(Saved entries)
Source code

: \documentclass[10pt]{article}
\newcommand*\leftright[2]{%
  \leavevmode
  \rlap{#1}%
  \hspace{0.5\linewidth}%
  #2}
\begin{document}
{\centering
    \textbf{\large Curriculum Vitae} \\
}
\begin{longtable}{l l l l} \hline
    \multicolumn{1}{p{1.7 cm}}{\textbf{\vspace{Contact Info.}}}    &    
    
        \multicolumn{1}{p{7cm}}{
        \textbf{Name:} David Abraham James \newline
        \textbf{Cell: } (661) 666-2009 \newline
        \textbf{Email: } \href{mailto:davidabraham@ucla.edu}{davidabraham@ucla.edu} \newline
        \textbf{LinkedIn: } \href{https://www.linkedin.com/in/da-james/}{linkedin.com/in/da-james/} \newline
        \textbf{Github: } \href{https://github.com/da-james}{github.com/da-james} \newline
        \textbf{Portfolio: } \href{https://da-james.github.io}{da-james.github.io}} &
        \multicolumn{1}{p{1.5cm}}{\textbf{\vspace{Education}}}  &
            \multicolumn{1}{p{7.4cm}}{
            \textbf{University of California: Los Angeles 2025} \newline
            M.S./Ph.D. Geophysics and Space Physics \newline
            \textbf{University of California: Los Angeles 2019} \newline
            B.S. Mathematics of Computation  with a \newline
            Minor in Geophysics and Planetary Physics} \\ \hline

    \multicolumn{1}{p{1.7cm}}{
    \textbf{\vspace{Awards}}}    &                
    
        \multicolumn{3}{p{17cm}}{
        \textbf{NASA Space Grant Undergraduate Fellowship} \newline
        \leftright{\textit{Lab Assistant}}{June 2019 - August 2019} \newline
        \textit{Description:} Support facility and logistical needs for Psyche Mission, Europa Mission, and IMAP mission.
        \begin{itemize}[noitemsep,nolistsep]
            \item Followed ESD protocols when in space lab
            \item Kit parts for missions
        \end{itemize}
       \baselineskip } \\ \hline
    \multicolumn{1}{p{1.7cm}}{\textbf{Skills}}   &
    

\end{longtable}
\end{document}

## [Task instructions]
The only acceptable answer is the full set of entries, repeated exactly.

## [Answer space]
Source code

: \documentclass[10pt]{article}
\newcommand*\leftright[2]{%
  \leavevmode
  \rlap{#1}%
  \hspace{0.5\linewidth}%
  #2}
\begin{document}
{\centering
    \textbf{\large Curriculum Vitae} \\
}
\begin{longtable}{l l l l} \hline
    \multicolumn{1}{p{1.7 cm}}{\textbf{\vspace{Contact Info.}}}    &    
    
        \multicolumn{1}{p{7cm}}{
        \textbf{Name:} David Abraham James \newline
        \textbf{Cell: } (661) 666-2009 \newline
        \textbf{Email: } \href{mailto:davidabraham@ucla.edu}{davidabraham@ucla.edu} \newline
        \textbf{LinkedIn: } \href{https://www.linkedin.com/in/da-james/}{linkedin.com/in/da-james/} \newline
        \textbf{Github: } \href{https://github.com/da-james}{github.com/da-james} \newline
        \textbf{Portfolio: } \href{https://da-james.github.io}{da-james.github.io}} &
        \multicolumn{1}{p{1.5cm}}{\textbf{\vspace{Education}}}  &
            \multicolumn{1}{p{7.4cm}}{
            \textbf{University of California: Los Angeles 2025} \newline
            M.S./Ph.D. Geophysics and Space Physics \newline
            \textbf{University of California: Los Angeles 2019} \newline
            B.S. Mathematics of Computation  with a \newline
            Minor in Geophysics and Planetary Physics} \\ \hline

    \multicolumn{1}{p{1.7cm}}{
    \textbf{\vspace{Awards}}}    &                
    
        \multicolumn{3}{p{17cm}}{
        \textbf{NASA Space Grant Undergraduate Fellowship} \newline
        \leftright{\textit{Lab Assistant}}{June 2019 - August 2019} \newline
        \textit{Description:} Support facility and logistical needs for Psyche Mission, Europa Mission, and IMAP mission.
        \begin{itemize}[noitemsep,nolistsep]
            \item Followed ESD protocols when in space lab
            \item Kit parts for missions
        \end{itemize}
       \baselineskip } \\ \hline
    \multicolumn{1}{p{1.7cm}}{\textbf{Skills}}   &
    

\end{longtable}
\end{document}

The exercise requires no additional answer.